+++ Data listing

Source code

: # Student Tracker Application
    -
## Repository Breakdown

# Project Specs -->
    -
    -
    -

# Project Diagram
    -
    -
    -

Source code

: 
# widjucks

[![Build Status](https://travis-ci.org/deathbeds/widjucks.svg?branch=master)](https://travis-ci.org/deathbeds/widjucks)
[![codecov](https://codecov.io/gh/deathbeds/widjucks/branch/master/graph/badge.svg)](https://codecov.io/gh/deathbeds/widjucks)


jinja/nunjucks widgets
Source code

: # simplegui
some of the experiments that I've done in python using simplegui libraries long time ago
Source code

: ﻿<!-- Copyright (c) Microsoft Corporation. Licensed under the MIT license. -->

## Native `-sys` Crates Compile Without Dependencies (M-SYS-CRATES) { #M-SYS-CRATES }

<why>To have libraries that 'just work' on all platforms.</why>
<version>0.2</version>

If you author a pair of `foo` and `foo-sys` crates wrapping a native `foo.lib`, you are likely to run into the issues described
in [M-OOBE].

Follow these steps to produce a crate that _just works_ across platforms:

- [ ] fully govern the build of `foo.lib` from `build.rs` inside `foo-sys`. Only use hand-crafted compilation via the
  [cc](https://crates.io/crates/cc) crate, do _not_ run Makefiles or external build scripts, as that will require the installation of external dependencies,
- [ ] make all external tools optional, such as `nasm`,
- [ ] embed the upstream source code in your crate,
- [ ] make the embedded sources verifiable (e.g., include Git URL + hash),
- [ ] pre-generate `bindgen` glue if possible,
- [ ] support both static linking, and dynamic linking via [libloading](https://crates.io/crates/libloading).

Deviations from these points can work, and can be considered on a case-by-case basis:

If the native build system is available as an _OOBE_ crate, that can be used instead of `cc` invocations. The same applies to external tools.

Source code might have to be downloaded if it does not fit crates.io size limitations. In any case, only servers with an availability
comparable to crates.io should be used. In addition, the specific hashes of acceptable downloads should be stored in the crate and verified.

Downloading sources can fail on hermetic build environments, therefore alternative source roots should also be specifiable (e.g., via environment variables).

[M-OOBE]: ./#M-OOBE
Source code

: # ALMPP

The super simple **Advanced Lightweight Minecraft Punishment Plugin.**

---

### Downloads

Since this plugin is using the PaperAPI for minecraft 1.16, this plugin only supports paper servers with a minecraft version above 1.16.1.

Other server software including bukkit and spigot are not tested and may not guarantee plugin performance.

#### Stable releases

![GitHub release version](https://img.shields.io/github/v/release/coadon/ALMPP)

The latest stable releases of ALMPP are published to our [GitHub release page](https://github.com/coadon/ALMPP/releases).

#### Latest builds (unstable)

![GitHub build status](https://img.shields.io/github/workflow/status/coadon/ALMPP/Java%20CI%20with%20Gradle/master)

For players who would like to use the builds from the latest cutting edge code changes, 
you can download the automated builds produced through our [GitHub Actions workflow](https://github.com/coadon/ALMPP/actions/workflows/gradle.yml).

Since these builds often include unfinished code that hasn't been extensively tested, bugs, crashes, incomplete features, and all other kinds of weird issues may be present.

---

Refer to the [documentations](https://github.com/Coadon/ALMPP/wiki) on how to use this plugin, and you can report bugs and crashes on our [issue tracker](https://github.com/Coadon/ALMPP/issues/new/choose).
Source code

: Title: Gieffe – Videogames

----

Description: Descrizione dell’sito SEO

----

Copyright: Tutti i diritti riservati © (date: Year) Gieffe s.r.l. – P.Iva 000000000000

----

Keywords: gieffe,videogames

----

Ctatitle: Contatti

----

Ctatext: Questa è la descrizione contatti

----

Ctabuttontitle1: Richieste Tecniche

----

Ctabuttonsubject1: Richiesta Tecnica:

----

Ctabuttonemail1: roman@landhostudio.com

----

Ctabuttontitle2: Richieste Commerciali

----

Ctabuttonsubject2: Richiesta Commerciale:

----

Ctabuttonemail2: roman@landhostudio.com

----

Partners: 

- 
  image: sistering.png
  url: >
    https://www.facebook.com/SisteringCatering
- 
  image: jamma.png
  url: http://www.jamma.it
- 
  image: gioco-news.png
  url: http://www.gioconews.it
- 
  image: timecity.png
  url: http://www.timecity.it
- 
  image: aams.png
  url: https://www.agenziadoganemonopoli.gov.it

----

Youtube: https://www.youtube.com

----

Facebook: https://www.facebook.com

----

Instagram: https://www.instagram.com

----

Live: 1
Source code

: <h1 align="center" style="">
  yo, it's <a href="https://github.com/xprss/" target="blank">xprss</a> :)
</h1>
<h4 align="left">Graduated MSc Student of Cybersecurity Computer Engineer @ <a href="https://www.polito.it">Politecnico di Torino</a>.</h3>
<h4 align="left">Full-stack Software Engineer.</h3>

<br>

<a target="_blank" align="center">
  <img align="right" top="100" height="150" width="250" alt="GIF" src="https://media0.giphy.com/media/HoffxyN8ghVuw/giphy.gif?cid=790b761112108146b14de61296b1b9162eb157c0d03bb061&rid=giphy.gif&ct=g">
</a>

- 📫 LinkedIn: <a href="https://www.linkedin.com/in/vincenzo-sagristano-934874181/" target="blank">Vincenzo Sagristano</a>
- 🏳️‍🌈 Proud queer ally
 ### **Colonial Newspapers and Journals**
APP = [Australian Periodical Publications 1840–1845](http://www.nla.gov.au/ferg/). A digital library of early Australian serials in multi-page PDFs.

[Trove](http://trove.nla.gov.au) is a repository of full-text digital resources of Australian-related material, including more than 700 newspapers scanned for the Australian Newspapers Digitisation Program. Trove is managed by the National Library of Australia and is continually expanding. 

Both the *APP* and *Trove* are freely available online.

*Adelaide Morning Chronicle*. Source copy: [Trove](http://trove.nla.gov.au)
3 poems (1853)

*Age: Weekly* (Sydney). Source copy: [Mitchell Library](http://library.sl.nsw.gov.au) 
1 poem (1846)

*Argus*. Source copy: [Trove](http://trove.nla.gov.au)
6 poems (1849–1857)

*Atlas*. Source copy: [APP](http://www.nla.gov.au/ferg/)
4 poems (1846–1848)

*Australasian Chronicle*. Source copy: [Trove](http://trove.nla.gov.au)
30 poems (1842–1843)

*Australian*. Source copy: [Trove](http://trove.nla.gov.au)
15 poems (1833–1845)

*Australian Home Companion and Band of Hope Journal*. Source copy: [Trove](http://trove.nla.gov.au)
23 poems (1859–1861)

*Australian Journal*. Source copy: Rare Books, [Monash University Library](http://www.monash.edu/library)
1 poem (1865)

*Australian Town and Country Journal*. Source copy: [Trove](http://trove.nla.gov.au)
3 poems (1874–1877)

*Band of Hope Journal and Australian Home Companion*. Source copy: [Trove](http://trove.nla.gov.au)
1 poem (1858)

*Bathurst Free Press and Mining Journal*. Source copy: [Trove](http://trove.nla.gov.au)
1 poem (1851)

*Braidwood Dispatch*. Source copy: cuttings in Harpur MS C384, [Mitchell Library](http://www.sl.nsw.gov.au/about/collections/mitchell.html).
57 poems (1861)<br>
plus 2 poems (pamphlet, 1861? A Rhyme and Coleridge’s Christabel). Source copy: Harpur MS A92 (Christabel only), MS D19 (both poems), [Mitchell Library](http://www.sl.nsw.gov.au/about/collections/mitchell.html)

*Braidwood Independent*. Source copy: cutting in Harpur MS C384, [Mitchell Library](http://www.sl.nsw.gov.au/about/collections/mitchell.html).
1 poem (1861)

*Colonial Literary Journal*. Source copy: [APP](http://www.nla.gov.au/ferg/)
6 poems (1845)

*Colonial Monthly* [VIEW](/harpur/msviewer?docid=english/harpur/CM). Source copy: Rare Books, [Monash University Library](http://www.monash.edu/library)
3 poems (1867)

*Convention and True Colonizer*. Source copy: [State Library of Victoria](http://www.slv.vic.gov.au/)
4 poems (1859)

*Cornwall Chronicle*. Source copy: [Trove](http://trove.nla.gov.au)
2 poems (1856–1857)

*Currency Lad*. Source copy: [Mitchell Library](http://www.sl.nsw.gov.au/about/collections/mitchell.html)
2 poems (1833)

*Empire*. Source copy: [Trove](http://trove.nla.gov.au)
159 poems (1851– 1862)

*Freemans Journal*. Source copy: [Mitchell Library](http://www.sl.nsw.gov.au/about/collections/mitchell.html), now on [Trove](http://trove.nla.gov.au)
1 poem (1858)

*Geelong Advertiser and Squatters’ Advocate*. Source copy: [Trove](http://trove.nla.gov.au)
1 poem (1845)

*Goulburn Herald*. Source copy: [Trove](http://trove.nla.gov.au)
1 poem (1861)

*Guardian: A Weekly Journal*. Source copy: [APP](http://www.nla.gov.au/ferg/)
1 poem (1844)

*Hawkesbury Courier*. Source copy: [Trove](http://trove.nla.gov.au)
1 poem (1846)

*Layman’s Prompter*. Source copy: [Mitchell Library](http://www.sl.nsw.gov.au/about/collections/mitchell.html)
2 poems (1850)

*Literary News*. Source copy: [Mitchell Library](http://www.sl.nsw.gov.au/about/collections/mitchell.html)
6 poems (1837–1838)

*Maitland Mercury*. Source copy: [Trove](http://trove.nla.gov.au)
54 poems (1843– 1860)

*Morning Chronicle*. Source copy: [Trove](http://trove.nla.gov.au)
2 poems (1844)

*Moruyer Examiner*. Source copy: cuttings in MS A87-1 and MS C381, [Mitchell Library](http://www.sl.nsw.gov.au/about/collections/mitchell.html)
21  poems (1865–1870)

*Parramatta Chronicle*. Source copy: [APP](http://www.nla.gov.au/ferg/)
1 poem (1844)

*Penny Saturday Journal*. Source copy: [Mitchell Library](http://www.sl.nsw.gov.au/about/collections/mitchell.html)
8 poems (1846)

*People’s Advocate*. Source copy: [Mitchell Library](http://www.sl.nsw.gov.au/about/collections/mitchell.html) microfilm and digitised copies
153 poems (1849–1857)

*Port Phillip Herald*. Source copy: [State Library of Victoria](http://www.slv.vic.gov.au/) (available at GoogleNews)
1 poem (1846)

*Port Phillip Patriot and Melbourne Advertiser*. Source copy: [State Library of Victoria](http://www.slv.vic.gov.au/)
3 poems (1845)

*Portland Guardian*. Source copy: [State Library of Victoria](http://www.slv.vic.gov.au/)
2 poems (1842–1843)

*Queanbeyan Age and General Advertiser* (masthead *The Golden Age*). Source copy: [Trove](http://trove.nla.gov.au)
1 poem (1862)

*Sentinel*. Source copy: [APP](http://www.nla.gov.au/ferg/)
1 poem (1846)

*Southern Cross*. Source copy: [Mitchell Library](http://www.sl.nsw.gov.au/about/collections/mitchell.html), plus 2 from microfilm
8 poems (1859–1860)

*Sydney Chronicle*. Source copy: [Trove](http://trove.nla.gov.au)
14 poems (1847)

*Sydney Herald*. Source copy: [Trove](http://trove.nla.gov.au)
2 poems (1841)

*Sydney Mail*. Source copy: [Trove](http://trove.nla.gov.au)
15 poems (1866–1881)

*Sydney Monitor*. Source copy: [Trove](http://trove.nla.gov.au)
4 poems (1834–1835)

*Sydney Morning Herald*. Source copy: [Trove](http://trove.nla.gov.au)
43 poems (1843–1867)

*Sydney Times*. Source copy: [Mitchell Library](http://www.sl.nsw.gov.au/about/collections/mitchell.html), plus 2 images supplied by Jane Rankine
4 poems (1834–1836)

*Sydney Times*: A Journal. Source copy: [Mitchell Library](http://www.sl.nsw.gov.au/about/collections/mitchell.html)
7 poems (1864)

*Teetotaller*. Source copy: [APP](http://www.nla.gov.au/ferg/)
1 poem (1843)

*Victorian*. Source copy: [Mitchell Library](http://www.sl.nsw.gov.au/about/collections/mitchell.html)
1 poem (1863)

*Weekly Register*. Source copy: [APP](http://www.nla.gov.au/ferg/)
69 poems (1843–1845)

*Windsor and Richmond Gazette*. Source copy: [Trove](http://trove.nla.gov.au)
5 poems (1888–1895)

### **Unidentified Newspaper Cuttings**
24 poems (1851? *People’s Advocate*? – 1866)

++++++

Exercise aim — Quote the records from their first line to the line with "- [ ] make all", inclusive, without adding or dropping anything.

Answer to this exercise —
Source code

: # Student Tracker Application
    -
## Repository Breakdown

# Project Specs -->
    -
    -
    -

# Project Diagram
    -
    -
    -

Source code

: 
# widjucks

[![Build Status](https://travis-ci.org/deathbeds/widjucks.svg?branch=master)](https://travis-ci.org/deathbeds/widjucks)
[![codecov](https://codecov.io/gh/deathbeds/widjucks/branch/master/graph/badge.svg)](https://codecov.io/gh/deathbeds/widjucks)


jinja/nunjucks widgets
Source code

: # simplegui
some of the experiments that I've done in python using simplegui libraries long time ago
Source code

: ﻿<!-- Copyright (c) Microsoft Corporation. Licensed under the MIT license. -->

## Native `-sys` Crates Compile Without Dependencies (M-SYS-CRATES) { #M-SYS-CRATES }

<why>To have libraries that 'just work' on all platforms.</why>
<version>0.2</version>

If you author a pair of `foo` and `foo-sys` crates wrapping a native `foo.lib`, you are likely to run into the issues described
in [M-OOBE].

Follow these steps to produce a crate that _just works_ across platforms:

- [ ] fully govern the build of `foo.lib` from `build.rs` inside `foo-sys`. Only use hand-crafted compilation via the
  [cc](https://crates.io/crates/cc) crate, do _not_ run Makefiles or external build scripts, as that will require the installation of external dependencies,
- [ ] make all external tools optional, such as `nasm`,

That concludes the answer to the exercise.